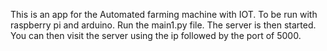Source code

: This is an app for the Automated farming machine with IOT.
To be run with raspberry pi and arduino.
Run the main1.py file.
The server is then started.
You can then visit the server using the ip followed by the port of 5000.


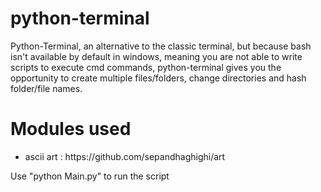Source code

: # python-terminal

<p>Python-Terminal, an alternative to the classic terminal, but because bash isn't available by default in windows, 
meaning you are not able to write scripts to execute cmd commands, python-terminal gives you the opportunity to create multiple files/folders, change directories
and hash folder/file names.</p>

<h1>Modules used</h1>
<ul>
  <li>ascii art : https://github.com/sepandhaghighi/art</li>
</ul>

<p>Use "python Main.py" to run the script</p>
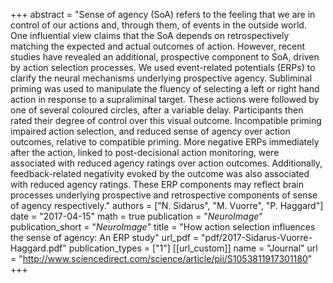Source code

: +++
abstract = "Sense of agency (SoA) refers to the feeling that we are in control of our actions and, through them, of events in the outside world. One influential view claims that the SoA depends on retrospectively matching the expected and actual outcomes of action. However, recent studies have revealed an additional, prospective component to SoA, driven by action selection processes. We used event-related potentials (ERPs) to clarify the neural mechanisms underlying prospective agency. Subliminal priming was used to manipulate the fluency of selecting a left or right hand action in response to a supraliminal target. These actions were followed by one of several coloured circles, after a variable delay. Participants then rated their degree of control over this visual outcome. Incompatible priming impaired action selection, and reduced sense of agency over action outcomes, relative to compatible priming. More negative ERPs immediately after the action, linked to post-decisional action monitoring, were associated with reduced agency ratings over action outcomes. Additionally, feedback-related negativity evoked by the outcome was also associated with reduced agency ratings. These ERP components may reflect brain processes underlying prospective and retrospective components of sense of agency respectively."
authors = ["N. Sidarus", "M. Vuorre", "P. Haggard"]
date = "2017-04-15"
math = true
publication = "*NeuroImage*"
publication_short = "*NeuroImage*"
title = "How action selection influences the sense of agency: An ERP study"
url_pdf = "pdf/2017-Sidarus-Vuorre-Haggard.pdf"
publication_types = ["1"]
[[url_custom]]
name = "Journal"
url = "http://www.sciencedirect.com/science/article/pii/S1053811917301180"
+++
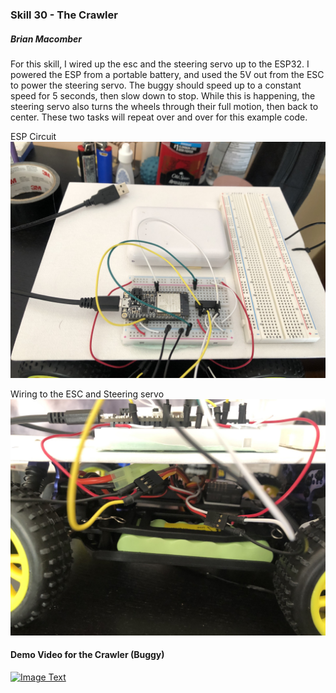 ### Skill 30 - The Crawler

##### Brian Macomber

For this skill, I wired up the esc and the steering servo up to the ESP32. I powered the ESP from a portable battery, and used the 5V out from the ESC to power the steering servo. The buggy should speed up to a constant speed for 5 seconds, then slow down to stop. While this is happening, the steering servo also turns the wheels through their full motion, then back to center. These two tasks will repeat over and over for this example code.

ESP Circuit
![esp1](/skills/cluster-5/30/images/esc_steering_circuit1.jpg)

Wiring to the ESC and Steering servo
![esp2](/skills/cluster-5/30/images/esc_steering_circuit2.jpg)

#### Demo Video for the Crawler (Buggy)
<a href="https://www.youtube.com/watch?feature=player_embedded&v=1Y8FPkZRmWM" target="_blank">
<img src="https://img.youtube.com/vi/1Y8FPkZRmWM/0.jpg" 
    alt="Image Text" 
    width="240" height="180" 
    />
</a>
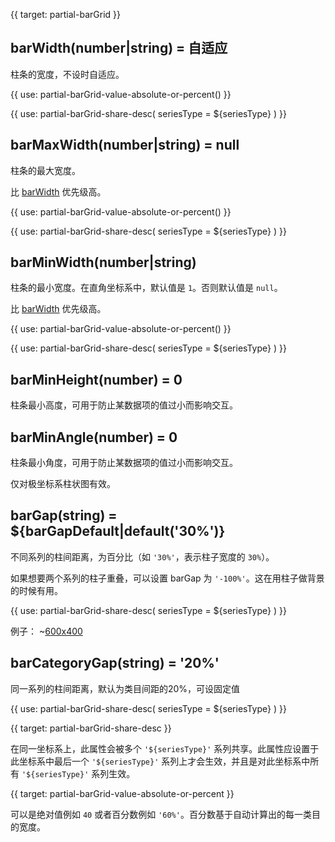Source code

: 
{{ target: partial-barGrid }}

## barWidth(number|string) = 自适应

柱条的宽度，不设时自适应。

<ExampleUIControlPercent />

{{ use: partial-barGrid-value-absolute-or-percent() }}

{{ use: partial-barGrid-share-desc(
    seriesType = ${seriesType}
) }}

## barMaxWidth(number|string) = null

柱条的最大宽度。

比 [barWidth](~series-bar.barWidth) 优先级高。

{{ use: partial-barGrid-value-absolute-or-percent() }}

{{ use: partial-barGrid-share-desc(
    seriesType = ${seriesType}
) }}

## barMinWidth(number|string)

柱条的最小宽度。在直角坐标系中，默认值是 `1`。否则默认值是 `null`。

比 [barWidth](~series-bar.barWidth) 优先级高。

{{ use: partial-barGrid-value-absolute-or-percent() }}

{{ use: partial-barGrid-share-desc(
    seriesType = ${seriesType}
) }}

## barMinHeight(number) = 0

柱条最小高度，可用于防止某数据项的值过小而影响交互。

## barMinAngle(number) = 0

柱条最小角度，可用于防止某数据项的值过小而影响交互。

仅对极坐标系柱状图有效。

<ExampleUIControlNumber min="0" />

## barGap(string) = ${barGapDefault|default('30%')}

<ExampleUIControlPercent default="30%"/>

不同系列的柱间距离，为百分比（如 `'30%'`，表示柱子宽度的 `30%`）。

如果想要两个系列的柱子重叠，可以设置 barGap 为 `'-100%'`。这在用柱子做背景的时候有用。

{{ use: partial-barGrid-share-desc(
    seriesType = ${seriesType}
) }}

例子：
~[600x400](${galleryViewPath}doc-example/barGrid-barGap&reset=1&edit=1)

## barCategoryGap(string) = '20%'

<ExampleUIControlPercent default="20%"/>

同一系列的柱间距离，默认为类目间距的20%，可设固定值

{{ use: partial-barGrid-share-desc(
    seriesType = ${seriesType}
) }}



{{ target: partial-barGrid-share-desc }}

在同一坐标系上，此属性会被多个 `'${seriesType}'` 系列共享。此属性应设置于此坐标系中最后一个 `'${seriesType}'` 系列上才会生效，并且是对此坐标系中所有 `'${seriesType}'` 系列生效。



{{ target: partial-barGrid-value-absolute-or-percent }}

可以是绝对值例如 `40` 或者百分数例如 `'60%'`。百分数基于自动计算出的每一类目的宽度。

◆ EXERCISE DIRECTIONS: In the records above, find the line containing "## barMinAngle(number) = 0" and print it and every later line exactly, through the last one.

◆ ANSWER TO THE PROBLEM:
## barMinAngle(number) = 0

柱条最小角度，可用于防止某数据项的值过小而影响交互。

仅对极坐标系柱状图有效。

<ExampleUIControlNumber min="0" />

## barGap(string) = ${barGapDefault|default('30%')}

<ExampleUIControlPercent default="30%"/>

不同系列的柱间距离，为百分比（如 `'30%'`，表示柱子宽度的 `30%`）。

如果想要两个系列的柱子重叠，可以设置 barGap 为 `'-100%'`。这在用柱子做背景的时候有用。

{{ use: partial-barGrid-share-desc(
    seriesType = ${seriesType}
) }}

例子：
~[600x400](${galleryViewPath}doc-example/barGrid-barGap&reset=1&edit=1)

## barCategoryGap(string) = '20%'

<ExampleUIControlPercent default="20%"/>

同一系列的柱间距离，默认为类目间距的20%，可设固定值

{{ use: partial-barGrid-share-desc(
    seriesType = ${seriesType}
) }}



{{ target: partial-barGrid-share-desc }}

在同一坐标系上，此属性会被多个 `'${seriesType}'` 系列共享。此属性应设置于此坐标系中最后一个 `'${seriesType}'` 系列上才会生效，并且是对此坐标系中所有 `'${seriesType}'` 系列生效。



{{ target: partial-barGrid-value-absolute-or-percent }}

可以是绝对值例如 `40` 或者百分数例如 `'60%'`。百分数基于自动计算出的每一类目的宽度。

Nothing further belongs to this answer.